(Plain-text document sources)
_ _ _ _ _

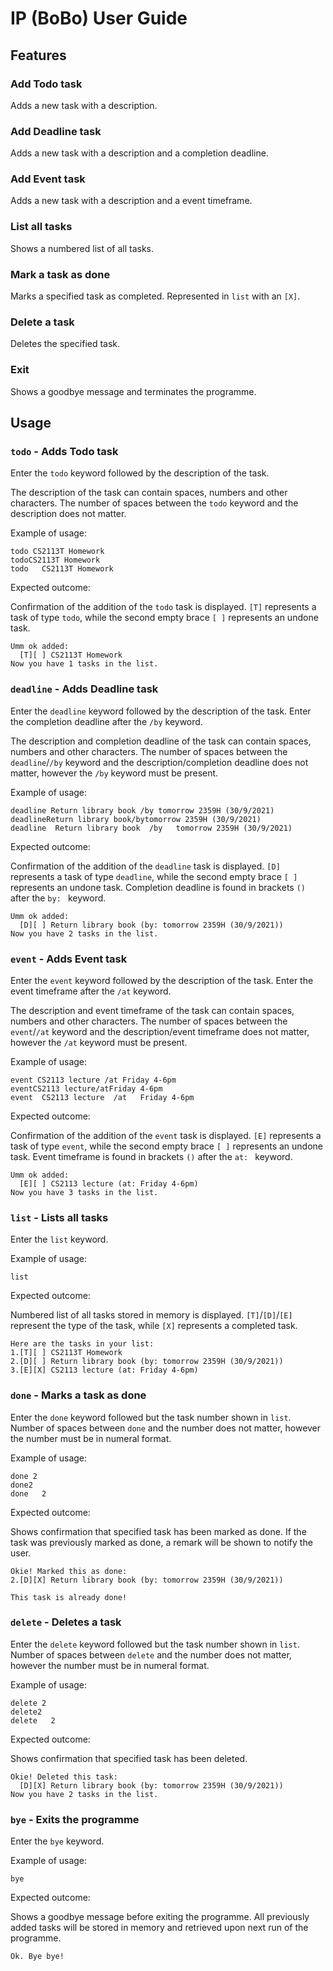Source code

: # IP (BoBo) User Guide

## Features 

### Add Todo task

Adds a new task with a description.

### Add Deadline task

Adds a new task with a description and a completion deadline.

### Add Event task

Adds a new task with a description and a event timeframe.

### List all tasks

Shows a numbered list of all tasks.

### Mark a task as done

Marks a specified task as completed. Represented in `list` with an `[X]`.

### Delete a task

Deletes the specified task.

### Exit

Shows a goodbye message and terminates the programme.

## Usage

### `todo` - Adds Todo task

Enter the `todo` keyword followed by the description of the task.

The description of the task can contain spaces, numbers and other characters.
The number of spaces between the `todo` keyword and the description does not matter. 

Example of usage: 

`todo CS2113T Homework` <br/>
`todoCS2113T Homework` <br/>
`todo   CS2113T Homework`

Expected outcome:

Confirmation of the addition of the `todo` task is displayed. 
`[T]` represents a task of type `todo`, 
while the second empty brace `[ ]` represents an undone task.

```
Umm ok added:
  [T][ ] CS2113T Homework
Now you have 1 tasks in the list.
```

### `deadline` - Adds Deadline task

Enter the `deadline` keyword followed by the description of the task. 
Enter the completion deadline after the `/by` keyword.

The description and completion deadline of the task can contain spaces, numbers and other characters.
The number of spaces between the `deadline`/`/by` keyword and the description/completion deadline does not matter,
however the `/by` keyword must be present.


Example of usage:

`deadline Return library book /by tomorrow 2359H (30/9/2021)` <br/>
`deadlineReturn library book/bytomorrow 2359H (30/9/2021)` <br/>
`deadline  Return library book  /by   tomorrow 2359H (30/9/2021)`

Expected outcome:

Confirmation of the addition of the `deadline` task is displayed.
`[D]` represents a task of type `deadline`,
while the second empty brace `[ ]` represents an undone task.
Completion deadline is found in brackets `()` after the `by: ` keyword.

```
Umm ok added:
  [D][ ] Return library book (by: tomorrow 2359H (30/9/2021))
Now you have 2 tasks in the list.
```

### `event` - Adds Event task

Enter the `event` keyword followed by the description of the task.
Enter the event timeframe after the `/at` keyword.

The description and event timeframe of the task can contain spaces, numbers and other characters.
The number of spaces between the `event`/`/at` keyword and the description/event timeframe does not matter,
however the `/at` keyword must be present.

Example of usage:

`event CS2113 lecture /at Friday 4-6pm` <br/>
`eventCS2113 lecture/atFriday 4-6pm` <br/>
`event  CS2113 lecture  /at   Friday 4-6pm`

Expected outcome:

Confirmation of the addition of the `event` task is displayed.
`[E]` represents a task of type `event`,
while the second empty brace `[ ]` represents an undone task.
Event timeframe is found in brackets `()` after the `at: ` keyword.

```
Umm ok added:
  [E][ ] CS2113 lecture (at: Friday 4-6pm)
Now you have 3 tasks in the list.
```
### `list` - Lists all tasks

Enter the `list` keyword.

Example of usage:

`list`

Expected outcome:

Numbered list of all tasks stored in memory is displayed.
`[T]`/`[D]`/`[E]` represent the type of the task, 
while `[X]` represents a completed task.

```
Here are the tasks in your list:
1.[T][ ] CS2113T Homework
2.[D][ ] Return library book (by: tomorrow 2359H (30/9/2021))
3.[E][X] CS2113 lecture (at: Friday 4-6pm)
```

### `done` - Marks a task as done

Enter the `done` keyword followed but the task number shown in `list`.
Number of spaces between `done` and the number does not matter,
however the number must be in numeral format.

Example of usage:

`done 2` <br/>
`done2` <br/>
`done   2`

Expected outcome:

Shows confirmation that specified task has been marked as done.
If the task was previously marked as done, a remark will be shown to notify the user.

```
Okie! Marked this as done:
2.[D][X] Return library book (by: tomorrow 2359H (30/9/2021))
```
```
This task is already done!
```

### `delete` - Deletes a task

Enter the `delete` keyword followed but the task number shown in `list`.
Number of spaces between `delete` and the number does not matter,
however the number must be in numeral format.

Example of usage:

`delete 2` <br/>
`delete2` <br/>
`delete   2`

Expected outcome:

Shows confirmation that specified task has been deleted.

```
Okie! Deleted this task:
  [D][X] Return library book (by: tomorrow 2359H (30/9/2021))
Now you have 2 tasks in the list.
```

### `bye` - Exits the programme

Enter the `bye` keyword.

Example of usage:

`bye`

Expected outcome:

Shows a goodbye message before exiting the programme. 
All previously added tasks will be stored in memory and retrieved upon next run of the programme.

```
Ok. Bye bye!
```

_ _ _ _ _

**Directions**
For the data above, state only how many lines include the word "between".

**Task solution**
5